▶ **Exercise**
On every line of the listing, check for "Alberta"; copy the lines that have it.

▶ **Data provided**

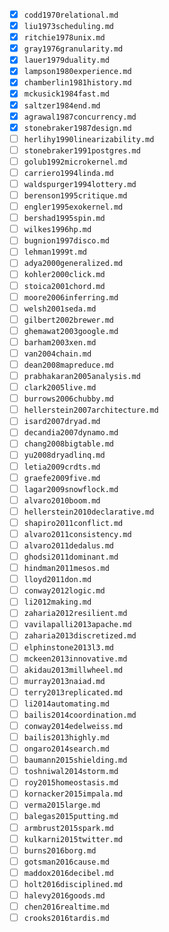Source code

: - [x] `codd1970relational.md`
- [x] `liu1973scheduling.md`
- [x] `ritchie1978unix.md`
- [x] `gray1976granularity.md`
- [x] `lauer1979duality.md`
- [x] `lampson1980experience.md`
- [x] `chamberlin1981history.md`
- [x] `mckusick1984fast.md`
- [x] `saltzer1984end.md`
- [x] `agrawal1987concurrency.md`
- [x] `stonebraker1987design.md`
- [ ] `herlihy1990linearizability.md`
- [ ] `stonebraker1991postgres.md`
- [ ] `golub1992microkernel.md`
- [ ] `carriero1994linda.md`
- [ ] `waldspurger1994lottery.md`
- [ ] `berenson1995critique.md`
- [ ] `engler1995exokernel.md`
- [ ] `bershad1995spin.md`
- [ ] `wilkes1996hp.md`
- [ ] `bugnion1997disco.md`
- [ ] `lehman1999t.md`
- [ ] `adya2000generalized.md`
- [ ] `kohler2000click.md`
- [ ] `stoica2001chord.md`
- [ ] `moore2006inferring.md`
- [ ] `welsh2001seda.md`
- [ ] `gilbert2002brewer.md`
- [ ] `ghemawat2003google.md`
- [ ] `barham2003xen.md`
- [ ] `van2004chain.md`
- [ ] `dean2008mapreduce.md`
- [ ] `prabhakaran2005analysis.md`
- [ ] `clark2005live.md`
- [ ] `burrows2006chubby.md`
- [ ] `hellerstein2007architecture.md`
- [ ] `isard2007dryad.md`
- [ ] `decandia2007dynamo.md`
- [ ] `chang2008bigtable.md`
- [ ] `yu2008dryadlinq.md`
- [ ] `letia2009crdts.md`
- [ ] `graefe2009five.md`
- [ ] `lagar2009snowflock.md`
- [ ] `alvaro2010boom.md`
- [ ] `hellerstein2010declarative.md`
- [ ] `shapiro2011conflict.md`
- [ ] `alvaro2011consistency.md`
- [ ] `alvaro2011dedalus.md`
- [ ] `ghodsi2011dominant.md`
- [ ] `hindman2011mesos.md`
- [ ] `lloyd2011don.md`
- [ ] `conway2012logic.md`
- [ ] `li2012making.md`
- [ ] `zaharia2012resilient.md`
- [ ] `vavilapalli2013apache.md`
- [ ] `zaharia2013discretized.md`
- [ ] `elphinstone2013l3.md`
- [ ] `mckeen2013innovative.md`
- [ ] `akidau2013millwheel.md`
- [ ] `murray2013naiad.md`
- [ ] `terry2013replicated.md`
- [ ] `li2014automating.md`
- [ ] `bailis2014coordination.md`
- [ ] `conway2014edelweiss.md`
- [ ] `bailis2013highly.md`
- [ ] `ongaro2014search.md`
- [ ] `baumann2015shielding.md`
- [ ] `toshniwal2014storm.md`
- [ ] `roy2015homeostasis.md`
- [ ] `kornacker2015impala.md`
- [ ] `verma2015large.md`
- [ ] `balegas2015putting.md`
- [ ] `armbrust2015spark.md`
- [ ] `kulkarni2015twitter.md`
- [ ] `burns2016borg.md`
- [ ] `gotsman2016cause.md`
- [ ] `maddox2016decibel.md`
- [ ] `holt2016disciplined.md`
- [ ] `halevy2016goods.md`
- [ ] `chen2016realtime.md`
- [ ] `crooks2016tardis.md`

...

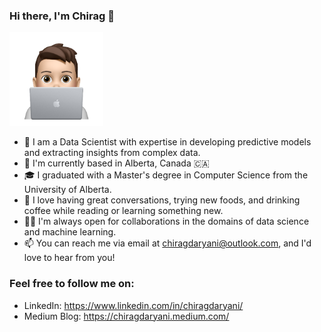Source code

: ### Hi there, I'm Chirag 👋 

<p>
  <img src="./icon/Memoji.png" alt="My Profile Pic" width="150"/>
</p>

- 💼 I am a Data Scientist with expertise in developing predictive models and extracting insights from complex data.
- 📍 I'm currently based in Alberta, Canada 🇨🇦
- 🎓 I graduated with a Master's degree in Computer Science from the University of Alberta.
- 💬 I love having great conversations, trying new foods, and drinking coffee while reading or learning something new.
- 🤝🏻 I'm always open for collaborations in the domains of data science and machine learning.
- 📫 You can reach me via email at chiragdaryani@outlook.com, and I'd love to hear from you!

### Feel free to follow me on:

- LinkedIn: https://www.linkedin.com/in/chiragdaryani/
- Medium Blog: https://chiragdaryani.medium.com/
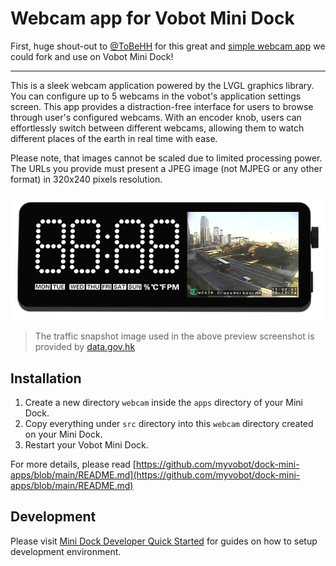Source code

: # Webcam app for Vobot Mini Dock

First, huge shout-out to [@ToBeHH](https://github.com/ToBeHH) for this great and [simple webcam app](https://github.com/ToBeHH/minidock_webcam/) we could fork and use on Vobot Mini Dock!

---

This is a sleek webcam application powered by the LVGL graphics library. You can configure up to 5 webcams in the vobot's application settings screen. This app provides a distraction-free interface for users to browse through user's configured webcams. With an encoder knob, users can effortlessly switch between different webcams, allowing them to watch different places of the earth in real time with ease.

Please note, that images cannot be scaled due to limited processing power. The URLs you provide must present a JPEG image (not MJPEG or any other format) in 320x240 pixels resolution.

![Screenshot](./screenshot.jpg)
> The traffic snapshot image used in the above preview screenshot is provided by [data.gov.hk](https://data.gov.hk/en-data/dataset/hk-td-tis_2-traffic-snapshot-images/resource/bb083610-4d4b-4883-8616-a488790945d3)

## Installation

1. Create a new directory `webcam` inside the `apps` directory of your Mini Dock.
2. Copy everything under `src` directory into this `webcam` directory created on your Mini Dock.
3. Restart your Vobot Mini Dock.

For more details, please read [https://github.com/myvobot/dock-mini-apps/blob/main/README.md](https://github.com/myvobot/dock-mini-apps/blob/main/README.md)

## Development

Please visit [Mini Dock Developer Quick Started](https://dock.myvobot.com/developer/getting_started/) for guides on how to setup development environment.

...

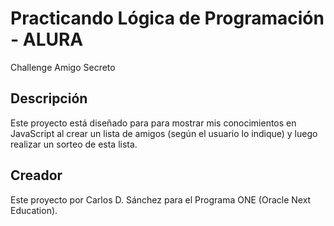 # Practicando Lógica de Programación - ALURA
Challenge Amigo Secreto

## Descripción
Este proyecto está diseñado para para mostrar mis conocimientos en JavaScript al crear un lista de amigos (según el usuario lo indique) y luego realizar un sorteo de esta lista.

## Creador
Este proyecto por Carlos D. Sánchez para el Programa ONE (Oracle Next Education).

▶ **Output of the exercise**
- 📍 I'm currently based in Alberta, Canada 🇨🇦
- 🎓 I graduated with a Master's degree in Computer Science from the University of Alberta.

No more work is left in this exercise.